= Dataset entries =
=-=-=-=-=

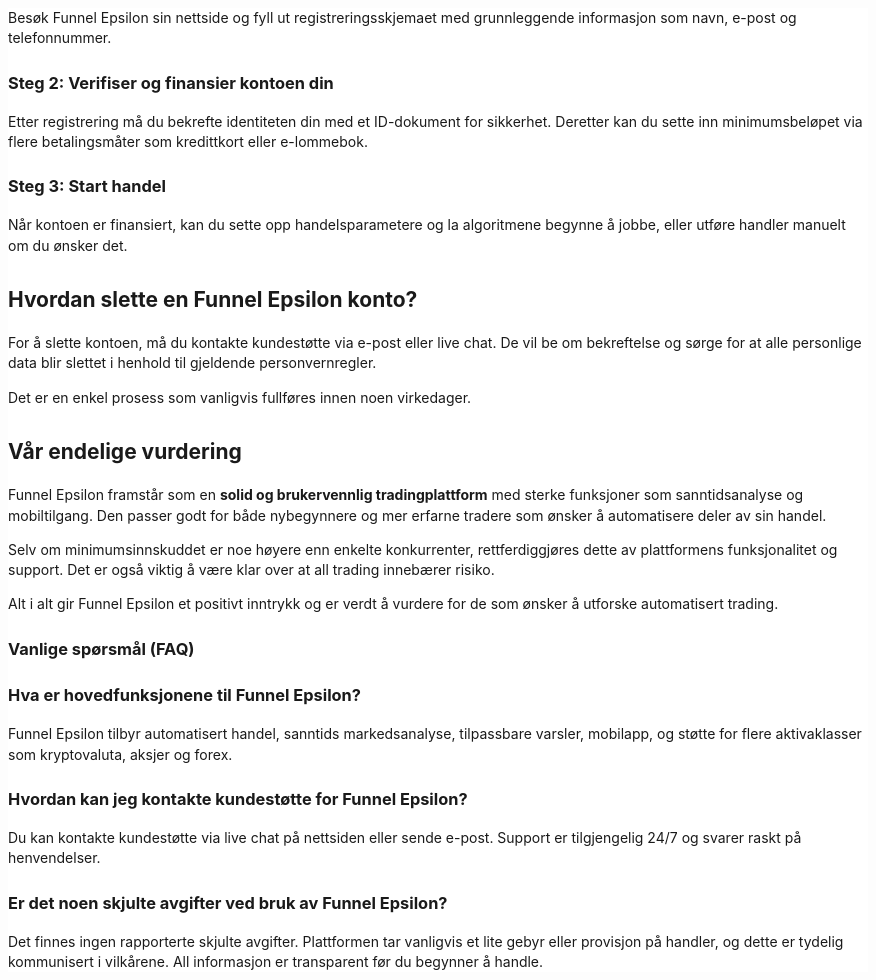 Besøk Funnel Epsilon sin nettside og fyll ut registreringsskjemaet med grunnleggende informasjon som navn, e-post og telefonnummer.

### Steg 2: Verifiser og finansier kontoen din

Etter registrering må du bekrefte identiteten din med et ID-dokument for sikkerhet. Deretter kan du sette inn minimumsbeløpet via flere betalingsmåter som kredittkort eller e-lommebok.

### Steg 3: Start handel

Når kontoen er finansiert, kan du sette opp handelsparametere og la algoritmene begynne å jobbe, eller utføre handler manuelt om du ønsker det.

## Hvordan slette en Funnel Epsilon konto?

For å slette kontoen, må du kontakte kundestøtte via e-post eller live chat. De vil be om bekreftelse og sørge for at alle personlige data blir slettet i henhold til gjeldende personvernregler.

Det er en enkel prosess som vanligvis fullføres innen noen virkedager.

## Vår endelige vurdering

Funnel Epsilon framstår som en **solid og brukervennlig tradingplattform** med sterke funksjoner som sanntidsanalyse og mobiltilgang. Den passer godt for både nybegynnere og mer erfarne tradere som ønsker å automatisere deler av sin handel.

Selv om minimumsinnskuddet er noe høyere enn enkelte konkurrenter, rettferdiggjøres dette av plattformens funksjonalitet og support. Det er også viktig å være klar over at all trading innebærer risiko.

Alt i alt gir Funnel Epsilon et positivt inntrykk og er verdt å vurdere for de som ønsker å utforske automatisert trading.

### Vanlige spørsmål (FAQ)

### Hva er hovedfunksjonene til Funnel Epsilon?

Funnel Epsilon tilbyr automatisert handel, sanntids markedsanalyse, tilpassbare varsler, mobilapp, og støtte for flere aktivaklasser som kryptovaluta, aksjer og forex.

### Hvordan kan jeg kontakte kundestøtte for Funnel Epsilon?

Du kan kontakte kundestøtte via live chat på nettsiden eller sende e-post. Support er tilgjengelig 24/7 og svarer raskt på henvendelser.

### Er det noen skjulte avgifter ved bruk av Funnel Epsilon?

Det finnes ingen rapporterte skjulte avgifter. Plattformen tar vanligvis et lite gebyr eller provisjon på handler, og dette er tydelig kommunisert i vilkårene. All informasjon er transparent før du begynner å handle.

=-=-=-=-=

= Required work =
Determine the number of lines in the entries that contain the word "flere". Give that number and nothing more.

= Reply to the exercise =
2